Folding my arms, I stared her down. “The line between ‘safe’ and ‘safe enough’ has formed the hangman’s noose enough to keep generations of boneyardsmen busy. I’ll not be having his neck numbered among them.”
“I will lead,” she snapped. “My body his shield, my life his surety. Though it strains the fibers of my being to see this pledge fulfilled, still will I see it done.”
I held her glare. “Hasda?”
He sighed, sagging a little. I hated how weighed down he looked like that. “With how little you get from this commitment and how distracted you are, it seems unwise to follow you. But I would likewise be remiss if I forced you to hold to such a lopsided agreement. If you wish to chase these Duraeins, then go. We are near enough to the Stitcher that I can find my own way.”

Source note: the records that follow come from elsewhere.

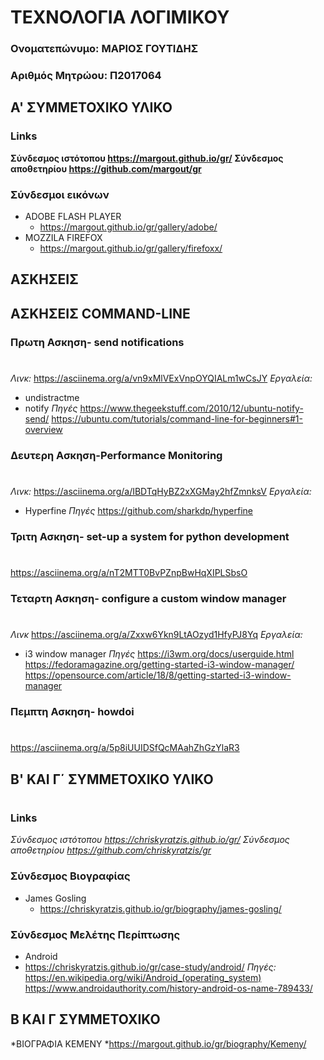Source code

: # ΤΕΧΝΟΛΟΓΙΑ ΛΟΓΙΜΙΚΟΥ

### Ονοματεπώνυμο: ΜΑΡΙΟΣ ΓΟΥΤΙΔΗΣ

### Αριθμός Μητρώου: Π2017064

## A' ΣΥΜΜΕΤΟΧΙΚΟ ΥΛΙΚΟ 

### Links
**Σύνδεσμος ιστότοπου https://margout.github.io/gr/**
**Σύνδεσμος αποθετηρίου https://github.com/margout/gr**

### Σύνδεσμοι εικόνων
* ADOBE FLASH PLAYER
  * https://margout.github.io/gr/gallery/adobe/
* MOZZILA FIREFOX
  * https://margout.github.io/gr/gallery/firefoxx/
## ΑΣΚΗΣΕΙΣ 

## ΑΣΚΗΣΕΙΣ COMMAND-LINE
 ### Πρωτη Ασκηση- send notifications
 #
 *Λινκ:*   https://asciinema.org/a/vn9xMlVExVnpOYQIALm1wCsJY
 *Εργαλεία:*
 - undistractme
 - notify
 *Πηγές*
 https://www.thegeekstuff.com/2010/12/ubuntu-notify-send/
 https://ubuntu.com/tutorials/command-line-for-beginners#1-overview
 
 ### Δευτερη Ασκηση-Performance Monitoring
#
*Λινκ:*  https://asciinema.org/a/IBDTqHyBZ2xXGMay2hfZmnksV
*Εργαλεία:* 
- Hyperfine
*Πηγές*
https://github.com/sharkdp/hyperfine

### Τριτη Ασκηση- set-up a system for python development
#
https://asciinema.org/a/nT2MTT0BvPZnpBwHqXIPLSbsO

### Τεταρτη Ασκηση- configure a custom window manager
#
*Λινκ*  https://asciinema.org/a/Zxxw6Ykn9LtAOzyd1HfyPJ8Yq
*Εργαλεία:*
- i3 window manager
*Πηγές*
https://i3wm.org/docs/userguide.html
https://fedoramagazine.org/getting-started-i3-window-manager/
https://opensource.com/article/18/8/getting-started-i3-window-manager

### Πεμπτη Ασκηση- howdoi
#
https://asciinema.org/a/5p8iUUIDSfQcMAahZhGzYlaR3
## Β' ΚΑΙ Γ΄ ΣΥΜΜΕΤΟΧΙΚΟ ΥΛΙΚΟ 
#
### Links
*Σύνδεσμος ιστότοπου https://chriskyratzis.github.io/gr/*
*Σύνδεσμος αποθετηρίου https://github.com/chriskyratzis/gr*
### Σύνδεσμος Βιογραφίας
* James Gosling
  * https://chriskyratzis.github.io/gr/biography/james-gosling/
### Σύνδεσμος Μελέτης Περίπτωσης
*  Android
  * https://chriskyratzis.github.io/gr/case-study/android/
*Πηγές:*
https://en.wikipedia.org/wiki/Android_(operating_system)
https://www.androidauthority.com/history-android-os-name-789433/

## Β ΚΑΙ Γ ΣΥΜΜΕΤΟΧΙΚΟ 

*ΒΙΟΓΡΑΦΙΑ KEMENY
   *https://margout.github.io/gr/biography/Kemeny/
  
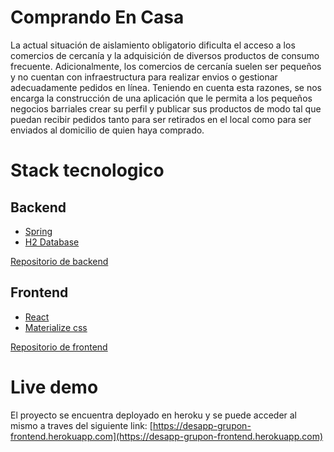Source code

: # Comprando En Casa

La actual situación de aislamiento obligatorio dificulta el acceso a los comercios de cercanía y la adquisición de diversos productos de consumo frecuente. Adicionalmente, los comercios de cercanía suelen ser pequeños y no cuentan con infraestructura para realizar envios o gestionar adecuadamente pedidos en línea. Teniendo en cuenta esta razones, se nos encarga la construcción de una aplicación que le permita a los pequeños negocios barriales crear su perfil y publicar sus productos de modo tal que puedan recibir pedidos tanto para ser retirados en el local como para ser enviados al domicilio de quien haya comprado.

# Stack tecnologico

## Backend
  * [Spring](https://spring.io)
  * [H2 Database](https://www.h2database.com)
  
  [Repositorio de backend](https://github.com/DesAppGrupoN/backend)
  
## Frontend
  * [React](https://es.reactjs.org)
  * [Materialize css](https://materializecss.com)
  
  [Repositorio de frontend](https://github.com/DesAppGrupoN/frontend)

# Live demo

El proyecto se encuentra deployado en heroku y se puede acceder al mismo a traves del siguiente link:
[https://desapp-grupon-frontend.herokuapp.com](https://desapp-grupon-frontend.herokuapp.com)
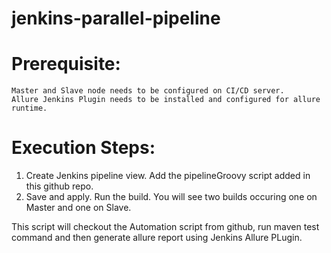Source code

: # jenkins-parallel-pipeline

# Prerequisite:
    Master and Slave node needs to be configured on CI/CD server.
    Allure Jenkins Plugin needs to be installed and configured for allure runtime.
    
# Execution Steps:
  1. Create Jenkins pipeline view. Add the pipelineGroovy script added in this github repo.
  2. Save and apply. Run the build. You will see two builds occuring one on Master and one on Slave.
  
  
  This script will checkout the Automation script from github, run maven test command and then generate allure report using Jenkins Allure PLugin.

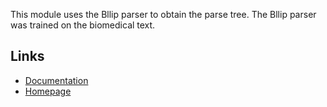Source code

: This module uses the Bllip parser to obtain the parse tree. The Bllip parser was trained on the biomedical text.

## Links

* [Documentation](https://medtext.readthedocs.io/en/latest/index.html)
* [Homepage](https://github.com/bionlplab/medtext)

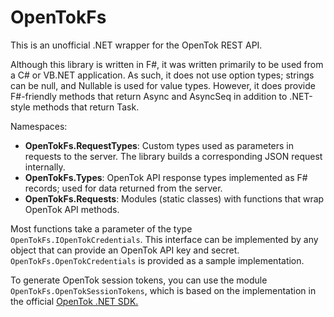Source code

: ﻿# OpenTokFs

This is an unofficial .NET wrapper for the OpenTok REST API.

Although this library is written in F#, it was written primarily to be used
from a C# or VB.NET application. As such, it does not use option types;
strings can be null, and Nullable<T> is used for value types. However, it does
provide F#-friendly methods that return Async<T> and AsyncSeq<T> in addition
to .NET-style methods that return Task<T>.

Namespaces:

* **OpenTokFs.RequestTypes**: Custom types used as parameters in requests to the server. The library builds a corresponding JSON request internally.
* **OpenTokFs.Types**: OpenTok API response types implemented as F# records; used for data returned from the server.
* **OpenTokFs.Requests**: Modules (static classes) with functions that wrap OpenTok API methods.

Most functions take a parameter of the type `OpenTokFs.IOpenTokCredentials`.
This interface can be implemented by any object that can provide an OpenTok
API key and secret. `OpenTokFs.OpenTokCredentials` is provided as a sample
implementation.

To generate OpenTok session tokens, you can use the module
`OpenTokFs.OpenTokSessionTokens`, which is based on the implementation in the
official [OpenTok .NET SDK.](https://github.com/opentok/Opentok-.NET-SDK)
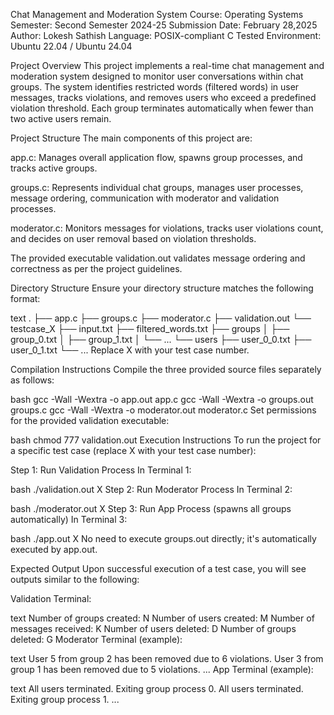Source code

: Chat Management and Moderation System
Course: Operating Systems
Semester: Second Semester 2024-25
Submission Date: February 28,2025
Author: Lokesh Sathish
Language: POSIX-compliant C
Tested Environment: Ubuntu 22.04 / Ubuntu 24.04

Project Overview
This project implements a real-time chat management and moderation system designed to monitor user conversations within chat groups. The system identifies restricted words (filtered words) in user messages, tracks violations, and removes users who exceed a predefined violation threshold. Each group terminates automatically when fewer than two active users remain.

Project Structure
The main components of this project are:

app.c: Manages overall application flow, spawns group processes, and tracks active groups.

groups.c: Represents individual chat groups, manages user processes, message ordering, communication with moderator and validation processes.

moderator.c: Monitors messages for violations, tracks user violations count, and decides on user removal based on violation thresholds.

The provided executable validation.out validates message ordering and correctness as per the project guidelines.

Directory Structure
Ensure your directory structure matches the following format:

text
.
├── app.c
├── groups.c
├── moderator.c
├── validation.out
└── testcase_X
    ├── input.txt
    ├── filtered_words.txt
    ├── groups
    │   ├── group_0.txt
    │   ├── group_1.txt
    │   └── ...
    └── users
        ├── user_0_0.txt
        ├── user_0_1.txt
        └── ...
Replace X with your test case number.

Compilation Instructions
Compile the three provided source files separately as follows:

bash
gcc -Wall -Wextra -o app.out app.c
gcc -Wall -Wextra -o groups.out groups.c
gcc -Wall -Wextra -o moderator.out moderator.c
Set permissions for the provided validation executable:

bash
chmod 777 validation.out
Execution Instructions
To run the project for a specific test case (replace X with your test case number):

Step 1: Run Validation Process
In Terminal 1:

bash
./validation.out X
Step 2: Run Moderator Process
In Terminal 2:

bash
./moderator.out X
Step 3: Run App Process (spawns all groups automatically)
In Terminal 3:

bash
./app.out X
No need to execute groups.out directly; it's automatically executed by app.out.

Expected Output
Upon successful execution of a test case, you will see outputs similar to the following:

Validation Terminal:

text
Number of groups created: N
Number of users created: M
Number of messages received: K
Number of users deleted: D
Number of groups deleted: G
Moderator Terminal (example):

text
User 5 from group 2 has been removed due to 6 violations.
User 3 from group 1 has been removed due to 5 violations.
...
App Terminal (example):

text
All users terminated. Exiting group process 0.
All users terminated. Exiting group process 1.
...
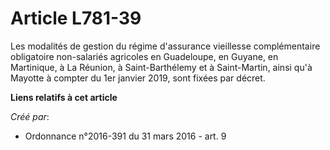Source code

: # Article L781-39

Les modalités de gestion du régime d'assurance vieillesse complémentaire obligatoire non-salariés agricoles en Guadeloupe, en
Guyane, en Martinique, à La Réunion, à Saint-Barthélemy et à Saint-Martin, ainsi qu'à Mayotte à compter du 1er janvier 2019,
sont fixées par décret.

**Liens relatifs à cet article**

_Créé par_:

  - Ordonnance n°2016-391 du 31 mars 2016 - art. 9
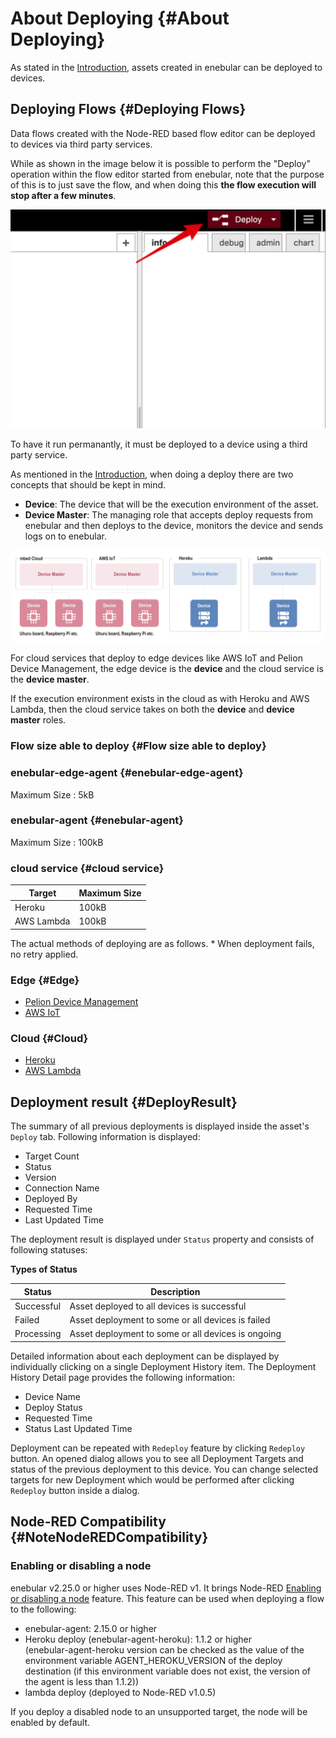 # About Deploying {#About Deploying}

As stated in the [Introduction](../INDEX.md), assets created in enebular can be deployed to devices.

## Deploying Flows {#Deploying Flows}

Data flows created with the Node-RED based flow editor can be deployed to devices via third party services.

While as shown in the image below it is possible to perform the "Deploy" operation within the flow editor started from enebular, note that the purpose of this is to just save the flow, and when doing this **the flow execution will stop after a few minutes**.

![deploybutton](./../../img/Deploy/Index-deploybutton.png)

To have it run permanantly, it must be deployed to a device using a third party service.

As mentioned in the [Introduction](../INDEX.md), when doing a deploy there are two concepts that should be kept in mind.

- **Device**: The device that will be the execution environment of the asset.
- **Device Master**: The managing role that accepts deploy requests from enebular and then deploys to the device, monitors the device and sends logs on to enebular.

![devices](./../../img/Deploy/Index-devices.png)

For cloud services that deploy to edge devices like AWS IoT and Pelion Device Management, the edge device is the **device** and the cloud service is the **device master**.

If the execution environment exists in the cloud as with Heroku and AWS Lambda, then the cloud service takes on both the **device** and **device master** roles.

### Flow size able to deploy {#Flow size able to deploy}

### enebular-edge-agent {#enebular-edge-agent}

Maximum Size : 5kB

### enebular-agent {#enebular-agent}

Maximum Size : 100kB

### cloud service {#cloud service}

| Target     | Maximum Size |
| ---------- | ------------ |
| Heroku     | 100kB        |
| AWS Lambda | 100kB        |

The actual methods of deploying are as follows. \* When deployment fails, no retry applied.

### Edge {#Edge}

- [Pelion Device Management](./DeployFlow/mbed/index.md)
- [AWS IoT](./DeployFlow/AWSIoT/index.md)

### Cloud {#Cloud}

- [Heroku](./DeployFlow/Heroku/index.md)
- [AWS Lambda](./DeployFlow/Lambda/index.md)

## Deployment result {#DeployResult}

The summary of all previous deployments is displayed inside the asset's `Deploy` tab.
Following information is displayed:

- Target Count
- Status
- Version
- Connection Name
- Deployed By
- Requested Time
- Last Updated Time

The deployment result is displayed under `Status` property and consists of following statuses:

**Types of Status**

| Status     | Description                                        |
| ---------- | -------------------------------------------------- |
| Successful | Asset deployed to all devices is successful        |
| Failed     | Asset deployment to some or all devices is failed  |
| Processing | Asset deployment to some or all devices is ongoing |

Detailed information about each deployment can be displayed by individually clicking on a single Deployment History item.
The Deployment History Detail page provides the following information:

- Device Name
- Deploy Status
- Requested Time
- Status Last Updated Time

Deployment can be repeated with `Redeploy` feature by clicking `Redeploy` button.
An opened dialog allows you to see all Deployment Targets and status of the previous deployment to this device.
You can change selected targets for new Deployment which would be performed after clicking `Redeploy` button inside a dialog.

## Node-RED Compatibility {#NoteNodeREDCompatibility}

### Enabling or disabling a node

enebular v2.25.0 or higher uses Node-RED v1. It brings Node-RED [Enabling or disabling a node](https://nodered.org/docs/user-guide/editor/workspace/nodes#enabling-or-disabling-a-node) feature.
This feature can be used when deploying a flow to the following:

- enebular-agent: 2.15.0 or higher
- Heroku deploy (enebular-agent-heroku): 1.1.2 or higher  
 (enebular-agent-heroku version can be checked as the value of the environment variable AGENT_HEROKU_VERSION of the deploy destination (if this environment variable does not exist, the version of the agent is less than 1.1.2))
- lambda deploy (deployed to Node-RED v1.0.5)

If you deploy a disabled node to an unsupported target, the node will be enabled by default.
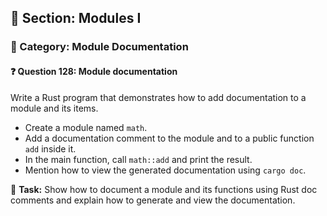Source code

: ## 📘 Section: Modules I  
### 🔹 Category: Module Documentation  
#### ❓ Question 128: Module documentation

Write a Rust program that demonstrates how to add documentation to a module and its items.

- Create a module named `math`.
- Add a documentation comment to the module and to a public function `add` inside it.
- In the main function, call `math::add` and print the result.
- Mention how to view the generated documentation using `cargo doc`.

🔧 **Task:** Show how to document a module and its functions using Rust doc comments and explain how to generate and view the documentation.
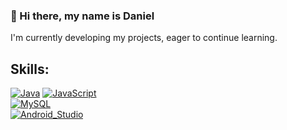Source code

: ### 👋 Hi there, my name is Daniel

I'm currently developing my projects, eager to continue learning.

## Skills: 

[![Java](https://img.shields.io/badge/Java-007396?style=for-the-badge&logo=java&logoColor=white&labelColor=101010)]()
[![JavaScript](https://img.shields.io/badge/JavaScript-F7DF1E?style=for-the-badge&logo=javascript&logoColor=white&labelColor=101010)]()
</br>
[![MySQL](https://img.shields.io/badge/MySQL-4479A1?style=for-the-badge&logo=mysql&logoColor=white&labelColor=101010)]()
</br>
[![Android_Studio](https://img.shields.io/badge/Android-3DDC84?style=for-the-badge&logo=android&logoColor=white&labelColor=101010)]()
<!--[![Kotlin](https://img.shields.io/badge/Kotlin-0095D5?style=for-the-badge&logo=kotlin&logoColor=white&labelColor=101010)]()-->
</br>

<!--## Contact me:
[![Website](https://img.shields.io/badge/www.granped.es-paguina_web_-D14836?style=for-the-badge&logo=website&logoColor=white&labelColor=101010)](https://granped.es)
</br>
[![Email](https://img.shields.io/badge/dani89rosa@gmial.com-correo_electronico_-D14836?style=for-the-badge&logo=gmail&logoColor=white&labelColor=101010)](mailto:dani89rosa@gmial.com)
</br>

**sudja89/sudja89** is a ✨ _special_ ✨ repository because its `README.md` (this file) appears on your GitHub profile.

Here are some ideas to get you started:

- 🔭 I’m currently working on ...
- 🌱 I’m currently learning ...
- 👯 I’m looking to collaborate on ...
- 🤔 I’m looking for help with ...
- 💬 Ask me about ...
- 📫 How to reach me: ...
- 😄 Pronouns: ...
- ⚡ Fun fact: ...
-->
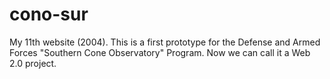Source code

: # cono-sur
My 11th website (2004). This is a first prototype for the Defense and Armed Forces "Southern Cone Observatory" Program. Now we can call it a Web 2.0 project.
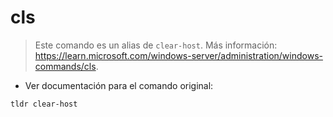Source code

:# cls

> Este comando es un alias de `clear-host`.
> Más información: <https://learn.microsoft.com/windows-server/administration/windows-commands/cls>.

- Ver documentación para el comando original:

`tldr clear-host`
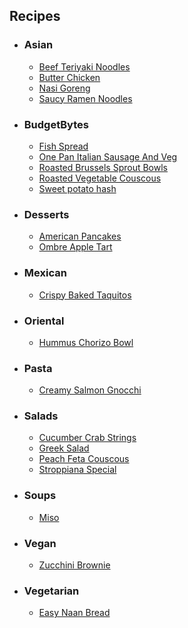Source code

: ## Recipes
- ### Asian ###
  - [Beef Teriyaki Noodles](Asian/Beef_Teriyaki_Noodles.md)
  - [Butter Chicken](Asian/Butter_Chicken.md)
  - [Nasi Goreng](Asian/Nasi_Goreng.md)
  - [Saucy Ramen Noodles](Asian/Saucy_Ramen_Noodles.md)

- ### BudgetBytes ###
  - [Fish Spread](BudgetBytes/Fish_Spread.md)
  - [One Pan Italian Sausage And Veg](BudgetBytes/One_Pan_Italian_Sausage_And_Veg.md)
  - [Roasted Brussels Sprout Bowls](BudgetBytes/Roasted_Brussels_Sprout_Bowls.md)
  - [Roasted Vegetable Couscous](BudgetBytes/Roasted_Vegetable_Couscous.md)
  - [Sweet potato hash](BudgetBytes/Sweet_potato_hash.md)

- ### Desserts ###
  - [American Pancakes](Desserts/American_Pancakes.md)
  - [Ombre Apple Tart](Desserts/Ombre_Apple_Tart.md)

- ### Mexican ###
  - [Crispy Baked Taquitos](Mexican/Crispy_Baked_Taquitos.md)

- ### Oriental ###
  - [Hummus Chorizo Bowl](Oriental/Hummus_Chorizo_Bowl.md)

- ### Pasta ###
  - [Creamy Salmon Gnocchi](Pasta/Creamy_Salmon_Gnocchi.md)

- ### Salads ###
  - [Cucumber Crab Strings](Salads/Cucumber_Crab_Strings.md)
  - [Greek Salad](Salads/Greek_Salad.md)
  - [Peach Feta Couscous](Salads/Peach_Feta_Couscous.md)
  - [Stroppiana Special](Salads/Stroppiana_Special.md)

- ### Soups ###
  - [Miso](Soups/Miso.md)

- ### Vegan ###
  - [Zucchini Brownie](Vegan/Zucchini_Brownie.md)

- ### Vegetarian ###
  - [Easy Naan Bread](Vegetarian/Easy_Naan_Bread.md)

The jackal clacked her teeth and surged to her feet, stalking past him. “My word is not so cheap that I would break it now. Follow. Before nightfall, I will show you the walls.”
Shrugging, Hasda plodded after her. The weight that had settled kept his shoulders bowed. I scowled and hurried after them. When the Trial ended, I would do what I could to pull that burden off him, or lessen it if I could not. But I wouldn’t let Gunarra lead alone. Something had my hackles up, and until I found out what I’d have to keep an eye on her.
Hasda had come too far to fail now.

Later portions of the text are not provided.